§ **What this task involves**:
All pictures are to be omitted while the lines starting at the line with "A basic template with webpack" and ending at the line with "Here you find" in the material below are retyped exactly, both ends included.

§ **Excerpted records**:
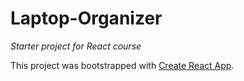 # Laptop-Organizer
_Starter project for React course_

This project was bootstrapped with [Create React App](https://github.com/facebook/create-react-app).
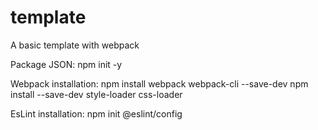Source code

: # template
A basic template with webpack

Package JSON:
npm init -y

Webpack installation:
npm install webpack webpack-cli --save-dev
npm install --save-dev style-loader css-loader

EsLint installation:
npm init @eslint/config
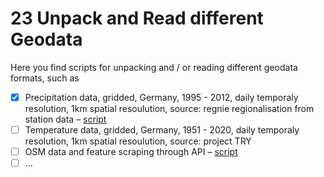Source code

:# 23 Unpack and Read different Geodata

Here you find scripts for unpacking and / or reading different geodata formats, such as

- [x] Precipitation data, gridded, Germany, 1995 - 2012, daily temporaly resolution, 1km spatial resoulution, source: regnie regionalisation from station data &ndash; [script](https://github.com/MxNl/23_unpack_and_read_different_geodata/blob/master/untar_read_regnie_data.md)
- [ ] Temperature data, gridded, Germany, 1951 - 2020, daily temporaly resolution, 1km spatial resoulution, source: project TRY
- [ ] OSM data and feature scraping through API &ndash; [script](https://github.com/MxNl/23_unpack_and_read_different_geodata/blob/master/osm_data_retrieval.md)
- [ ] ...
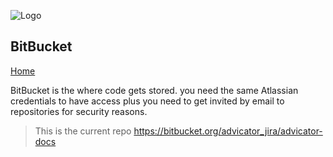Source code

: ![Logo](../media/png/greybeard_header.png)

## BitBucket

[Home](../../README.md)

BitBucket is the where code gets stored. you need the same Atlassian credentials to have access plus you need to get invited by email to repositories for security reasons.

> This is the current repo https://bitbucket.org/advicator_jira/advicator-docs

§ **Solved problem**:
A basic template with webpack

Package JSON:
npm init -y

Webpack installation:
npm install webpack webpack-cli --save-dev
npm install --save-dev style-loader css-loader

EsLint installation:
npm init @eslint/config
Source code

:# 23 Unpack and Read different Geodata

Here you find scripts for unpacking and / or reading different geodata formats, such as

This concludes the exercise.